### Task item
Within the listing below, give again exactly the lines between the one containing "3243 non-null int64" and the one containing "次の手順は、どのラボの設定でも同じです。", inclusive, pictures left aside.

### Data to examine
----
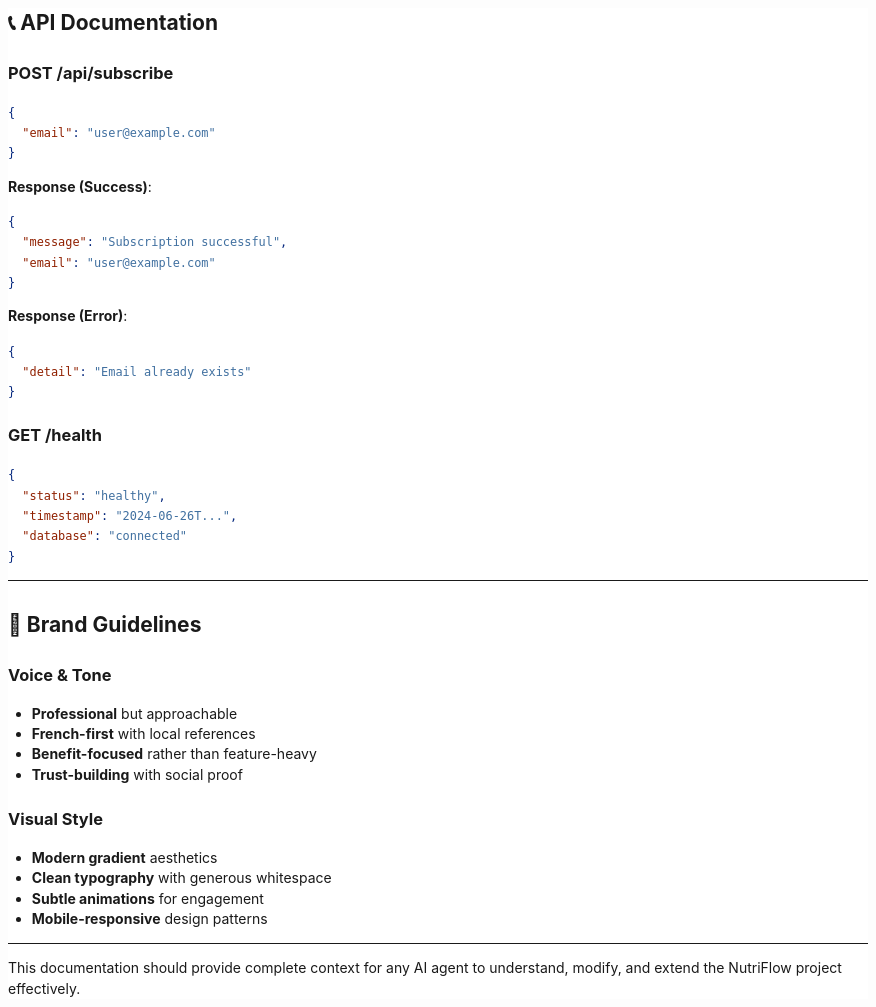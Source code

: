 ## 📞 API Documentation

### **POST /api/subscribe**
```json
{
  "email": "user@example.com"
}
```

**Response (Success)**:
```json
{
  "message": "Subscription successful",
  "email": "user@example.com"
}
```

**Response (Error)**:
```json
{
  "detail": "Email already exists"
}
```

### **GET /health**
```json
{
  "status": "healthy",
  "timestamp": "2024-06-26T...",
  "database": "connected"
}
```

---

## 🎨 Brand Guidelines

### **Voice & Tone**
- **Professional** but approachable
- **French-first** with local references
- **Benefit-focused** rather than feature-heavy
- **Trust-building** with social proof

### **Visual Style**
- **Modern gradient** aesthetics
- **Clean typography** with generous whitespace
- **Subtle animations** for engagement
- **Mobile-responsive** design patterns

---

This documentation should provide complete context for any AI agent to understand, modify, and extend the NutriFlow project effectively.

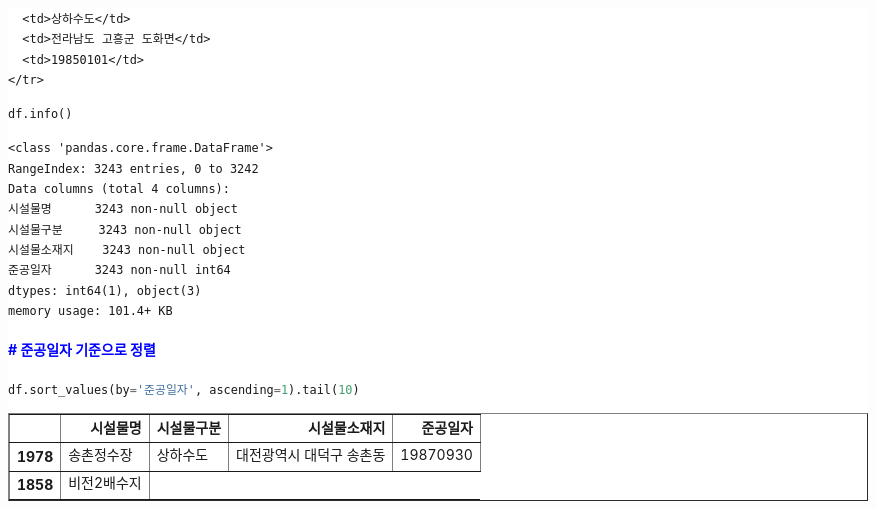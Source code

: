       <td>상하수도</td>
      <td>전라남도 고흥군 도화면</td>
      <td>19850101</td>
    </tr>
  </tbody>
</table>
</div>




```python
df.info()
```

    <class 'pandas.core.frame.DataFrame'>
    RangeIndex: 3243 entries, 0 to 3242
    Data columns (total 4 columns):
    시설물명      3243 non-null object
    시설물구분     3243 non-null object
    시설물소재지    3243 non-null object
    준공일자      3243 non-null int64
    dtypes: int64(1), object(3)
    memory usage: 101.4+ KB
    

#### <font color='blue'> # 준공일자 기준으로 정렬 </font>


```python
df.sort_values(by='준공일자', ascending=1).tail(10)
```




<div>
<style>
    .dataframe thead tr:only-child th {
        text-align: right;
    }

    .dataframe thead th {
        text-align: left;
    }

    .dataframe tbody tr th {
        vertical-align: top;
    }
</style>
<table border="1" class="dataframe">
  <thead>
    <tr style="text-align: right;">
      <th></th>
      <th>시설물명</th>
      <th>시설물구분</th>
      <th>시설물소재지</th>
      <th>준공일자</th>
    </tr>
  </thead>
  <tbody>
    <tr>
      <th>1978</th>
      <td>송촌정수장</td>
      <td>상하수도</td>
      <td>대전광역시 대덕구 송촌동</td>
      <td>19870930</td>
    </tr>
    <tr>
      <th>1858</th>
      <td>비전2배수지</td>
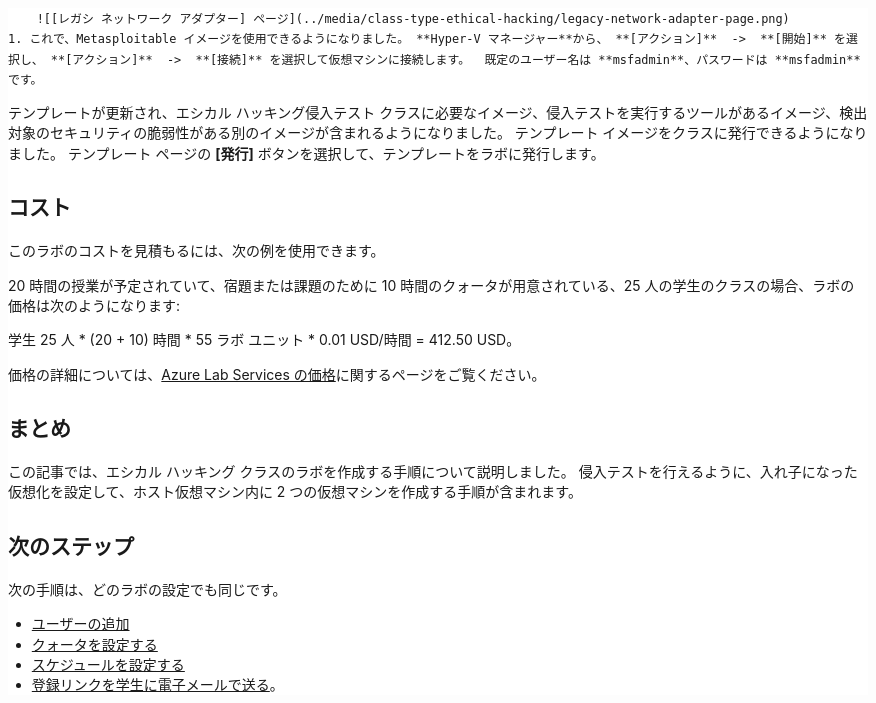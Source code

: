         ![[レガシ ネットワーク アダプター] ページ](../media/class-type-ethical-hacking/legacy-network-adapter-page.png)
    1. これで、Metasploitable イメージを使用できるようになりました。 **Hyper-V マネージャー**から、 **[アクション]**  ->  **[開始]** を選択し、 **[アクション]**  ->  **[接続]** を選択して仮想マシンに接続します。  既定のユーザー名は **msfadmin**、パスワードは **msfadmin** です。 


テンプレートが更新され、エシカル ハッキング侵入テスト クラスに必要なイメージ、侵入テストを実行するツールがあるイメージ、検出対象のセキュリティの脆弱性がある別のイメージが含まれるようになりました。 テンプレート イメージをクラスに発行できるようになりました。 テンプレート ページの **[発行]** ボタンを選択して、テンプレートをラボに発行します。
  

## <a name="cost"></a>コスト  
このラボのコストを見積もるには、次の例を使用できます。 
 
20 時間の授業が予定されていて、宿題または課題のために 10 時間のクォータが用意されている、25 人の学生のクラスの場合、ラボの価格は次のようになります: 

学生 25 人 * (20 + 10) 時間 * 55 ラボ ユニット * 0.01 USD/時間 = 412.50 USD。 

価格の詳細については、[Azure Lab Services の価格](https://azure.microsoft.com/pricing/details/lab-services/)に関するページをご覧ください。

## <a name="conclusion"></a>まとめ
この記事では、エシカル ハッキング クラスのラボを作成する手順について説明しました。 侵入テストを行えるように、入れ子になった仮想化を設定して、ホスト仮想マシン内に 2 つの仮想マシンを作成する手順が含まれます。

## <a name="next-steps"></a>次のステップ
次の手順は、どのラボの設定でも同じです。

- [ユーザーの追加](tutorial-setup-classroom-lab.md#add-users-to-the-lab)
- [クォータを設定する](how-to-configure-student-usage.md#set-quotas-for-users)
- [スケジュールを設定する](tutorial-setup-classroom-lab.md#set-a-schedule-for-the-lab) 
- [登録リンクを学生に電子メールで送る](how-to-configure-student-usage.md#send-invitations-to-users)。 


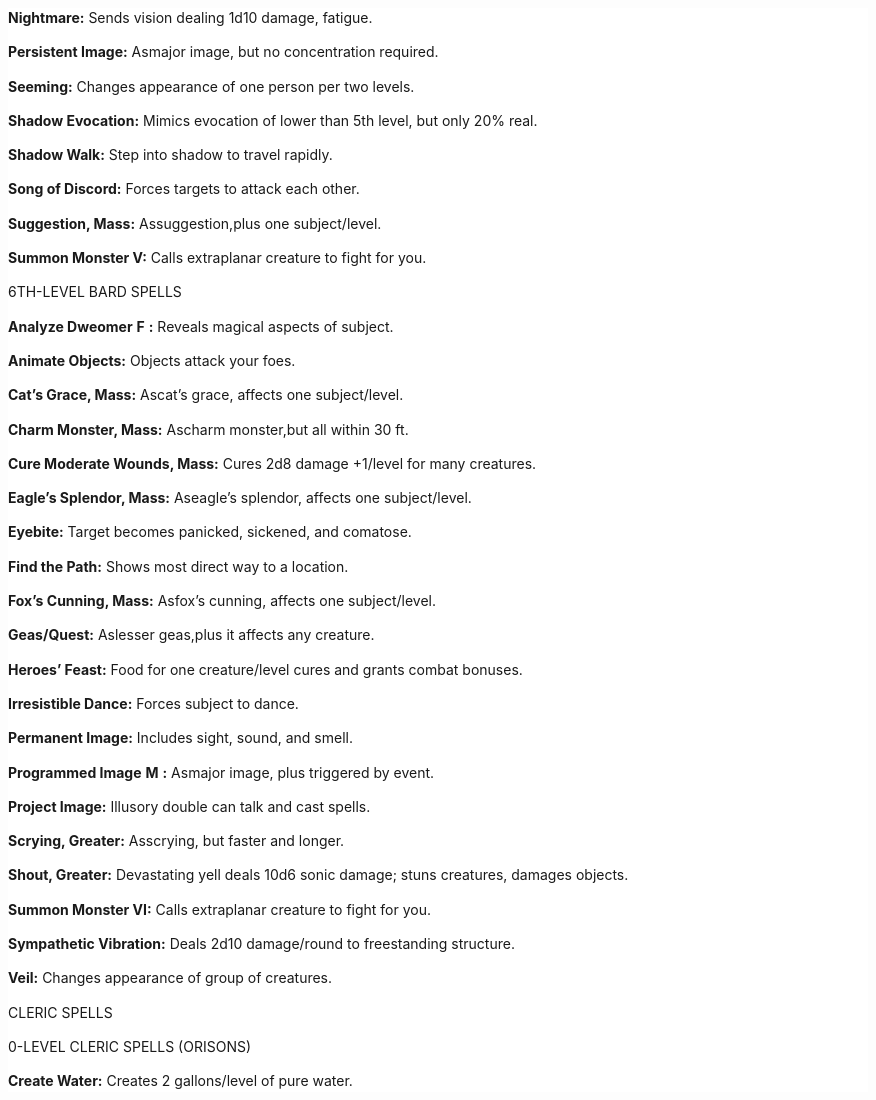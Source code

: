 **Nightmare:** Sends vision dealing 1d10 damage, fatigue.

**Persistent Image:** Asmajor image, but no concentration required.

**Seeming:** Changes appearance of one person per two levels.

**Shadow Evocation:** Mimics evocation of lower than 5th level, but only 20% real.

**Shadow Walk:** Step into shadow to travel rapidly.

**Song of Discord:** Forces targets to attack each other.

**Suggestion, Mass:** Assuggestion,plus one subject/level.

**Summon Monster V:** Calls extraplanar creature to fight for you.

6TH-LEVEL BARD SPELLS

**Analyze Dweomer** **F** **:** Reveals magical aspects of subject.

**Animate Objects:** Objects attack your foes.

**Cat’s Grace, Mass:** Ascat’s grace, affects one subject/level.

**Charm Monster, Mass:** Ascharm monster,but all within 30 ft.

**Cure Moderate Wounds, Mass:** Cures 2d8 damage +1/level for many creatures.

**Eagle’s Splendor, Mass:** Aseagle’s splendor, affects one subject/level.

**Eyebite:** Target becomes panicked, sickened, and comatose.

**Find the Path:** Shows most direct way to a location.

**Fox’s Cunning, Mass:** Asfox’s cunning, affects one subject/level.

**Geas/Quest:** Aslesser geas,plus it affects any creature.

**Heroes’ Feast:** Food for one creature/level cures and grants combat bonuses.

**Irresistible Dance:** Forces subject to dance.

**Permanent Image:** Includes sight, sound, and smell.

**Programmed Image** **M** **:** Asmajor image, plus triggered by event.

**Project Image:** Illusory double can talk and cast spells.

**Scrying, Greater:** Asscrying, but faster and longer.

**Shout, Greater:** Devastating yell deals 10d6 sonic damage; stuns creatures, damages objects.

**Summon Monster VI:** Calls extraplanar creature to fight for you.

**Sympathetic Vibration:** Deals 2d10 damage/round to freestanding structure.

**Veil:** Changes appearance of group of creatures.





CLERIC SPELLS

0-LEVEL CLERIC SPELLS (ORISONS)

**Create Water:** Creates 2 gallons/level of pure water.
----
### Exercise result
    준공일자      3243 non-null int64
    dtypes: int64(1), object(3)
    memory usage: 101.4+ KB
    

#### <font color='blue'> # 준공일자 기준으로 정렬 </font>


```python
df.sort_values(by='준공일자', ascending=1).tail(10)
```




<div>
<style>
    .dataframe thead tr:only-child th {
        text-align: right;
    }

    .dataframe thead th {
        text-align: left;
    }

    .dataframe tbody tr th {
        vertical-align: top;
    }
</style>
<table border="1" class="dataframe">
  <thead>
    <tr style="text-align: right;">
      <th></th>
      <th>시설물명</th>
      <th>시설물구분</th>
      <th>시설물소재지</th>
      <th>준공일자</th>
    </tr>
  </thead>
  <tbody>
    <tr>
      <th>1978</th>
      <td>송촌정수장</td>
      <td>상하수도</td>
      <td>대전광역시 대덕구 송촌동</td>
      <td>19870930</td>
    </tr>
    <tr>
      <th>1858</th>
      <td>비전2배수지</td>
Source code

:         ![[レガシ ネットワーク アダプター] ページ](../media/class-type-ethical-hacking/legacy-network-adapter-page.png)
    1. これで、Metasploitable イメージを使用できるようになりました。 **Hyper-V マネージャー**から、 **[アクション]**  ->  **[開始]** を選択し、 **[アクション]**  ->  **[接続]** を選択して仮想マシンに接続します。  既定のユーザー名は **msfadmin**、パスワードは **msfadmin** です。 


テンプレートが更新され、エシカル ハッキング侵入テスト クラスに必要なイメージ、侵入テストを実行するツールがあるイメージ、検出対象のセキュリティの脆弱性がある別のイメージが含まれるようになりました。 テンプレート イメージをクラスに発行できるようになりました。 テンプレート ページの **[発行]** ボタンを選択して、テンプレートをラボに発行します。
  

## <a name="cost"></a>コスト  
このラボのコストを見積もるには、次の例を使用できます。 
 
20 時間の授業が予定されていて、宿題または課題のために 10 時間のクォータが用意されている、25 人の学生のクラスの場合、ラボの価格は次のようになります: 

学生 25 人 * (20 + 10) 時間 * 55 ラボ ユニット * 0.01 USD/時間 = 412.50 USD。 

価格の詳細については、[Azure Lab Services の価格](https://azure.microsoft.com/pricing/details/lab-services/)に関するページをご覧ください。

## <a name="conclusion"></a>まとめ
この記事では、エシカル ハッキング クラスのラボを作成する手順について説明しました。 侵入テストを行えるように、入れ子になった仮想化を設定して、ホスト仮想マシン内に 2 つの仮想マシンを作成する手順が含まれます。

## <a name="next-steps"></a>次のステップ
次の手順は、どのラボの設定でも同じです。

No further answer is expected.